▸ WORK ITEM
Once the line containing "1000 Teilchen ermittelt durch das Velocity" is found in the entries below, reproduce it and every line after it, stopping at and including the line containing "100 Teilchen ermittelt durch das Heun"; reproduce nothing else, and keep each line exact.

***** TASK INPUTS *****

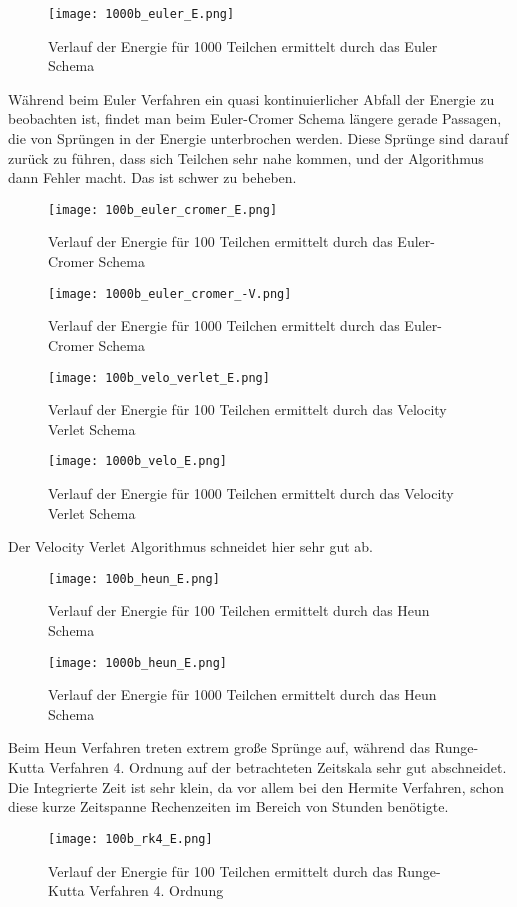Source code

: \documentclass[12pt]{article}
\begin{document}
\begin{figure}[H]\centering\texttt{[image: 1000b\_euler\_E.png]}\caption{Verlauf der Energie für 1000 Teilchen ermittelt durch das Euler Schema}\end{figure}
Während beim Euler Verfahren ein quasi kontinuierlicher Abfall der Energie zu beobachten ist, findet man beim Euler-Cromer Schema längere gerade Passagen, die von Sprüngen in der Energie unterbrochen werden. Diese Sprünge sind darauf zurück zu führen, dass sich Teilchen sehr nahe kommen, und der Algorithmus dann Fehler macht. Das ist schwer zu beheben.
\begin{figure}[H]\centering\texttt{[image: 100b\_euler\_cromer\_E.png]}\caption{Verlauf der Energie für 100 Teilchen ermittelt durch das Euler-Cromer Schema}\end{figure}

\begin{figure}[H]\centering\texttt{[image: 1000b\_euler\_cromer\_-V.png]}\caption{Verlauf der Energie für 1000 Teilchen ermittelt durch das Euler-Cromer Schema}\end{figure}

\begin{figure}[H]\centering\texttt{[image: 100b\_velo\_verlet\_E.png]}\caption{Verlauf der Energie für 100 Teilchen ermittelt durch das Velocity Verlet Schema}\end{figure}

\begin{figure}[H]\centering\texttt{[image: 1000b\_velo\_E.png]}\caption{Verlauf der Energie für 1000 Teilchen ermittelt durch das Velocity Verlet Schema}\end{figure}
Der Velocity Verlet Algorithmus schneidet hier sehr gut ab.
\begin{figure}[H]\centering\texttt{[image: 100b\_heun\_E.png]}\caption{Verlauf der Energie für 100 Teilchen ermittelt durch das Heun Schema}\end{figure}

\begin{figure}[H]\centering\texttt{[image: 1000b\_heun\_E.png]}\caption{Verlauf der Energie für 1000 Teilchen ermittelt durch das Heun Schema}\end{figure}
Beim Heun Verfahren treten extrem große Sprünge auf, während das Runge-Kutta Verfahren 4. Ordnung auf der betrachteten Zeitskala sehr gut abschneidet. Die Integrierte Zeit ist sehr klein, da vor allem bei den Hermite Verfahren, schon diese kurze Zeitspanne Rechenzeiten im Bereich von Stunden benötigte.
\begin{figure}[H]\centering\texttt{[image: 100b\_rk4\_E.png]}\caption{Verlauf der Energie für 100 Teilchen ermittelt durch das Runge-Kutta Verfahren 4. Ordnung}\end{figure}
\end{document}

*****

▸ ANSWER SPACE
\begin{figure}[H]\centering\texttt{[image: 1000b\_velo\_E.png]}\caption{Verlauf der Energie für 1000 Teilchen ermittelt durch das Velocity Verlet Schema}\end{figure}
Der Velocity Verlet Algorithmus schneidet hier sehr gut ab.
\begin{figure}[H]\centering\texttt{[image: 100b\_heun\_E.png]}\caption{Verlauf der Energie für 100 Teilchen ermittelt durch das Heun Schema}\end{figure}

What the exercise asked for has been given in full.